Stored data
┌──

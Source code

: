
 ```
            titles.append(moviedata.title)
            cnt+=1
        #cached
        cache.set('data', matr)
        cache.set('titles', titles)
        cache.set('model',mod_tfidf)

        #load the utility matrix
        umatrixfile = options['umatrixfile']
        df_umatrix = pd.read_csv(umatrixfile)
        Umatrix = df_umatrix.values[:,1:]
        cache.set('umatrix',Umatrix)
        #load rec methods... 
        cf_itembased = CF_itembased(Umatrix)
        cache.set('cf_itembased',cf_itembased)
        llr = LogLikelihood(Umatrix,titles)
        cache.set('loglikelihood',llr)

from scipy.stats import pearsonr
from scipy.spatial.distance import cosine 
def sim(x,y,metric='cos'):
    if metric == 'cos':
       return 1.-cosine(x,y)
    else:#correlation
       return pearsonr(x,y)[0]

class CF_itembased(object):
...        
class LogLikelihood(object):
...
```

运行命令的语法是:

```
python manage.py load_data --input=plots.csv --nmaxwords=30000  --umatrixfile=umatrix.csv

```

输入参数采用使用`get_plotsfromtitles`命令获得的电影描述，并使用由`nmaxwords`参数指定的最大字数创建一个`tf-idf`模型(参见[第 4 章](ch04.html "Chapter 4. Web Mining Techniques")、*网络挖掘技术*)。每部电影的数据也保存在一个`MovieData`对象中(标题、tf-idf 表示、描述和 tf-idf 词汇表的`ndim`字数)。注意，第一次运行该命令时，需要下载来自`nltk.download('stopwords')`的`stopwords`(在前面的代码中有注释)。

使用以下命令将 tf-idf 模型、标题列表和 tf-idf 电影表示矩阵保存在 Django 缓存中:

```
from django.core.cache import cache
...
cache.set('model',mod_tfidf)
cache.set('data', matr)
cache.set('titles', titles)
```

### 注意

└──
┌──

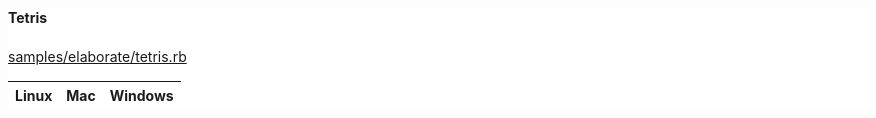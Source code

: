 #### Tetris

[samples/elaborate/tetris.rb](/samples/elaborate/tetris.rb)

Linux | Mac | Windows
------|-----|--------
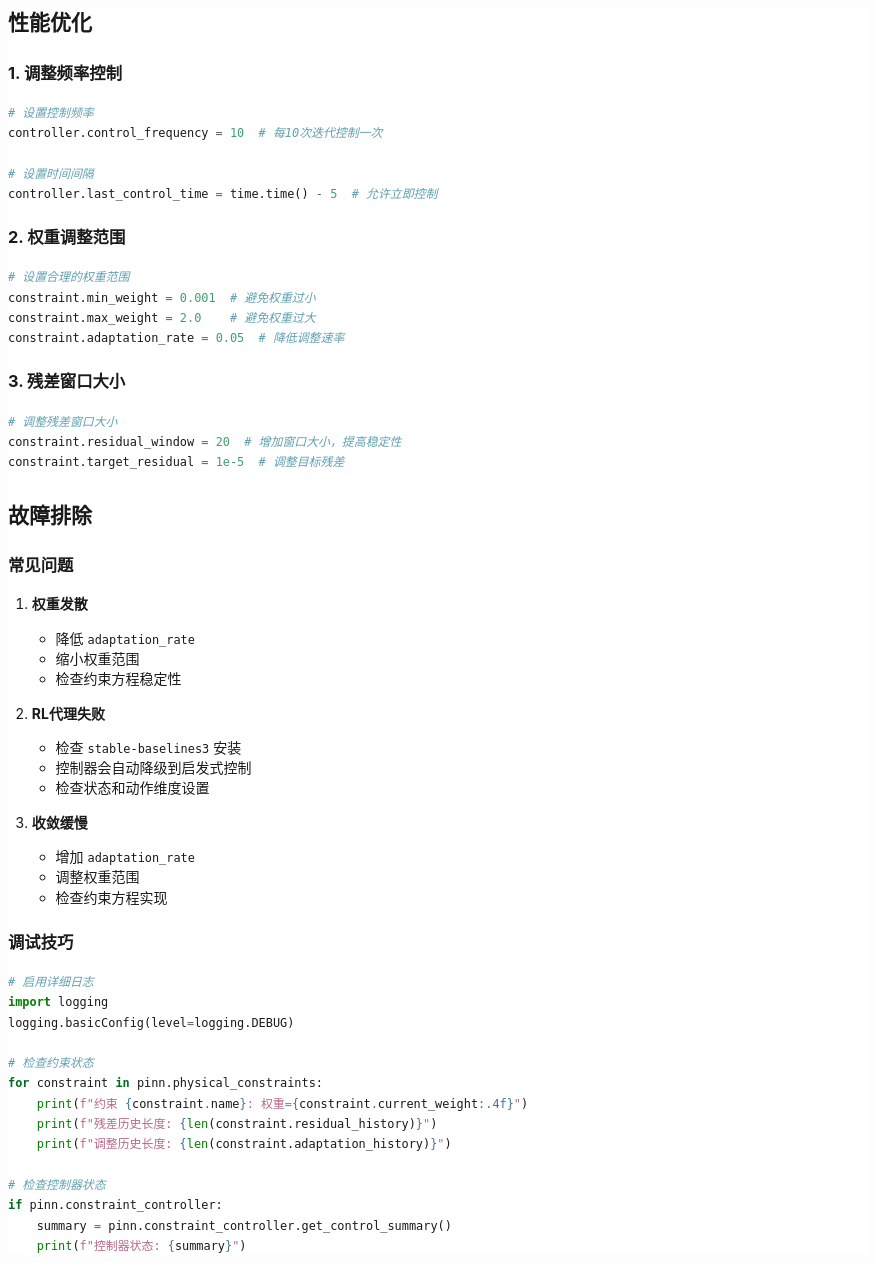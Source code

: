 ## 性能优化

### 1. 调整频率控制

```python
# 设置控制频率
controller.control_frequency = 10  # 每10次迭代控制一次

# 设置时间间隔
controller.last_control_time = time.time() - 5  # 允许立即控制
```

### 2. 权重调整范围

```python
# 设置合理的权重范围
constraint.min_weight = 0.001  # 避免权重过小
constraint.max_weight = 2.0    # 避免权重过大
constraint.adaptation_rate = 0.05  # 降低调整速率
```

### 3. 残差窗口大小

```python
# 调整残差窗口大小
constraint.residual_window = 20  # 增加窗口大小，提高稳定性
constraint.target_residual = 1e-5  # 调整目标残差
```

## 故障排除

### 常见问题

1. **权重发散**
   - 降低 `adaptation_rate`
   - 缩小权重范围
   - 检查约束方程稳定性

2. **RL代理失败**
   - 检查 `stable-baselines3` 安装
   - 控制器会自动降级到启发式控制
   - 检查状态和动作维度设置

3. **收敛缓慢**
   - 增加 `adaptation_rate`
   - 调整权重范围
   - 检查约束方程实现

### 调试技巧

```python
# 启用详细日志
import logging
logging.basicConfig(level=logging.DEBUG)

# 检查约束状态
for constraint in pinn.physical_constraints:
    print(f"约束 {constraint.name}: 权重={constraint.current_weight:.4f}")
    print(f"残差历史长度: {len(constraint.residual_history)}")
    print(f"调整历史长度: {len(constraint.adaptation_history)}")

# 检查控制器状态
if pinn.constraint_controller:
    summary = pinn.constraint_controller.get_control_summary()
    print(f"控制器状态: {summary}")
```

└──
┌──

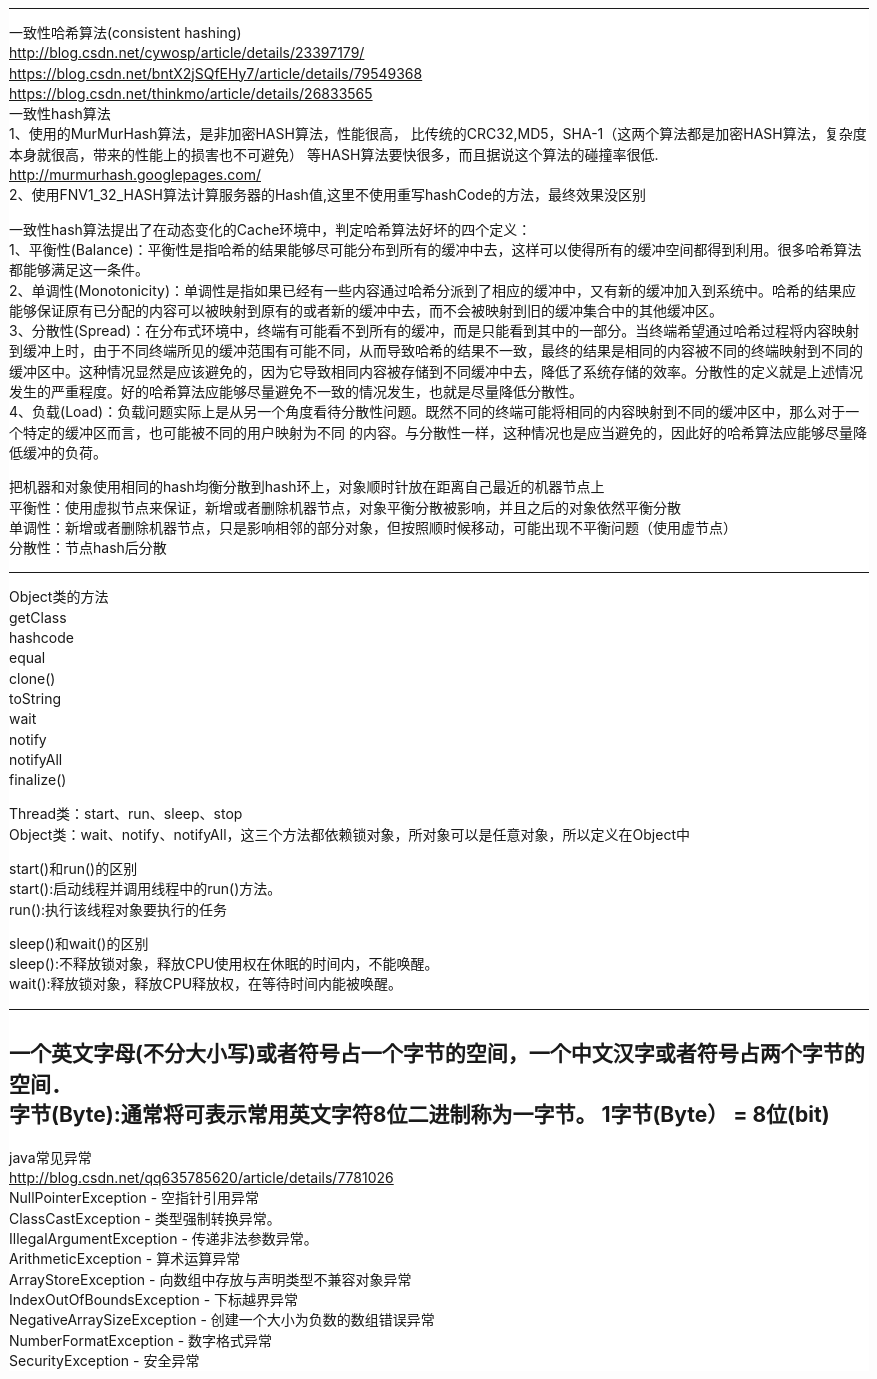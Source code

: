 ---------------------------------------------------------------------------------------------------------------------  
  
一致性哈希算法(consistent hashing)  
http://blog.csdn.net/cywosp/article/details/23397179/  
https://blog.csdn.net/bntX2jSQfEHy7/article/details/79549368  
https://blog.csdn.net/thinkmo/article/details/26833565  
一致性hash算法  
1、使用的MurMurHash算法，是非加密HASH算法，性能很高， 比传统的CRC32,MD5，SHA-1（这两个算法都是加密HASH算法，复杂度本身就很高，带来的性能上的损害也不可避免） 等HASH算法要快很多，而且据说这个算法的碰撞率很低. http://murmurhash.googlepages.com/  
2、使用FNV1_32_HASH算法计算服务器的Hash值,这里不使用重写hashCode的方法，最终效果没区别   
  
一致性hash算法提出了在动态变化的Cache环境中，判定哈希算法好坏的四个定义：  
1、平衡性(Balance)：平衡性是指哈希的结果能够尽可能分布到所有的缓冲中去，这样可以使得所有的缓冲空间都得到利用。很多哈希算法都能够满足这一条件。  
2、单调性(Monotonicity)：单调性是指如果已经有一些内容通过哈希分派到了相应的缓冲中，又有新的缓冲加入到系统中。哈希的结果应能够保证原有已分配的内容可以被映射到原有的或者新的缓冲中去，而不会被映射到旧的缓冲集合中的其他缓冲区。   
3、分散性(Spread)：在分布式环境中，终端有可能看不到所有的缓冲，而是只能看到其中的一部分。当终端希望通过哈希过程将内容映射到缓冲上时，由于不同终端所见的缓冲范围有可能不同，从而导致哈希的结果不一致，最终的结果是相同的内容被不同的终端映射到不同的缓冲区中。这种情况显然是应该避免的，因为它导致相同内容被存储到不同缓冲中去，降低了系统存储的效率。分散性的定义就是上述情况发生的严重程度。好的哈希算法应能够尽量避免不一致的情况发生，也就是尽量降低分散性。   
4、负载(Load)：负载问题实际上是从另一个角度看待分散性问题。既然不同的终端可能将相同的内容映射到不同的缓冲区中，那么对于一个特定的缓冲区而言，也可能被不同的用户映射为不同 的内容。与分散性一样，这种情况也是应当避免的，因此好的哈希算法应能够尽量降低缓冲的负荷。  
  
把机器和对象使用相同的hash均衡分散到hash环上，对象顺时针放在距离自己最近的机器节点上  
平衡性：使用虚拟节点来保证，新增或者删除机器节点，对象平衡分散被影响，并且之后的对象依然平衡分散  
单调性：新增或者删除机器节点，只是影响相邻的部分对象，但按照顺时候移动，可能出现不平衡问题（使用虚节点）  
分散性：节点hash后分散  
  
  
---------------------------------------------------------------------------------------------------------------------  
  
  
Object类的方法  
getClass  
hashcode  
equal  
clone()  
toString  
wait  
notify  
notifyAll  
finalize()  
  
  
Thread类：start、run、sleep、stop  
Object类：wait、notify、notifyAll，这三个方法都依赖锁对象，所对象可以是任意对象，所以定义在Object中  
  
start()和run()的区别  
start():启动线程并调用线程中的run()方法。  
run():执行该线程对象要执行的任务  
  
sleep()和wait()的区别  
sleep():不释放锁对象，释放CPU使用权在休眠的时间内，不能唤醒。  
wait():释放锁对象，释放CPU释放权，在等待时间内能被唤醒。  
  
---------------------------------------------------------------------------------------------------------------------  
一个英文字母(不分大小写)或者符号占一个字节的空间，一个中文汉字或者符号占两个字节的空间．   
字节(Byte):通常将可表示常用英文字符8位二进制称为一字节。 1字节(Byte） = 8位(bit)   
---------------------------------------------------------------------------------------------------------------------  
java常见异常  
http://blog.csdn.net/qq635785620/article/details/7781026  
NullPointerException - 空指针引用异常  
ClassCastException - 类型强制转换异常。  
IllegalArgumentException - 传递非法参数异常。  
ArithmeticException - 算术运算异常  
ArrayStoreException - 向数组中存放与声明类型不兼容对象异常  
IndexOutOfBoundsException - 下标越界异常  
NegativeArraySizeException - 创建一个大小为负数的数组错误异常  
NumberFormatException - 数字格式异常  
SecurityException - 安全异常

└──

Report, as a bare number, how many lines above contain the string "https".

◆ WRITTEN ANSWER ◆
2